I didn't find out what had happened to him until he popped up on an episode of Entertainment Tonight in 1996; while promoting his new career as a "secular" music artist, ET went over his past and I learned for the first time that in 1994 - just a week after he won all those Dove Awards - he returned the awards and revealed he'd been having an extra-marital affair.

What amazed me was that it was like a different kind of cover-up took effect; he was basically erased from Christian music. I didn't read so much as an angry editorial denouncing him (though I'm certain many must have been written at the time). Instead, his music and videos were taken out of circulation and no one talked about him.

All of which makes me think, we Christians are the worst at talking about sin. We might be willing to concede that, "oh, yeah, we're all sinners." But if you're a sinner - and a very public figure in the church - then your choice seems to either take the English path-- be "ghosted" by your fellow Christians -- or take the Taitt path-- widen the circle of sinners by enlisting conspirators to cover-up for you until it's inevitably made public.

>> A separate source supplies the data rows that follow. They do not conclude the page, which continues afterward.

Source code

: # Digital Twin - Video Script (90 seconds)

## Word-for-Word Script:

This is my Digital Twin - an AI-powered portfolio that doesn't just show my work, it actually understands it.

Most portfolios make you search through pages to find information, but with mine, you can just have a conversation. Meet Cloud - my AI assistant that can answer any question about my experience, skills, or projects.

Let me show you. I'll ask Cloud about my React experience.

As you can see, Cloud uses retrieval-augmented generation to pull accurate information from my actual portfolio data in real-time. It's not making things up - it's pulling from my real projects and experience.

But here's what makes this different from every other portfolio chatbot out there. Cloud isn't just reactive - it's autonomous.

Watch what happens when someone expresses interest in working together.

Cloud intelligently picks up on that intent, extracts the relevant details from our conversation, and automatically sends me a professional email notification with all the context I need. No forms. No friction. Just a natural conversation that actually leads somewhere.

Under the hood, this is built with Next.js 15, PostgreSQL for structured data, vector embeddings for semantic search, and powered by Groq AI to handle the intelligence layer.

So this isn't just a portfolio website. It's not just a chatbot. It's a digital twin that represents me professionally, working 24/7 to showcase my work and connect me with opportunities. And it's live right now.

Maybe if we didn't "ghost" people who own up publicly about their sins, we wouldn't think it necessary to form vast conspiracies to "protect" the public from learning about popular people's frailties. But as it is, these cover-ups do real harm to the mission of the church by taking one man's sin and expanding it to corporate size. To an outsider, it must seem that we're all hypocrites who claim to be sinless, yet full of leaders who are constantly being exposed as having committed acts that anyone else would be prosecuted for.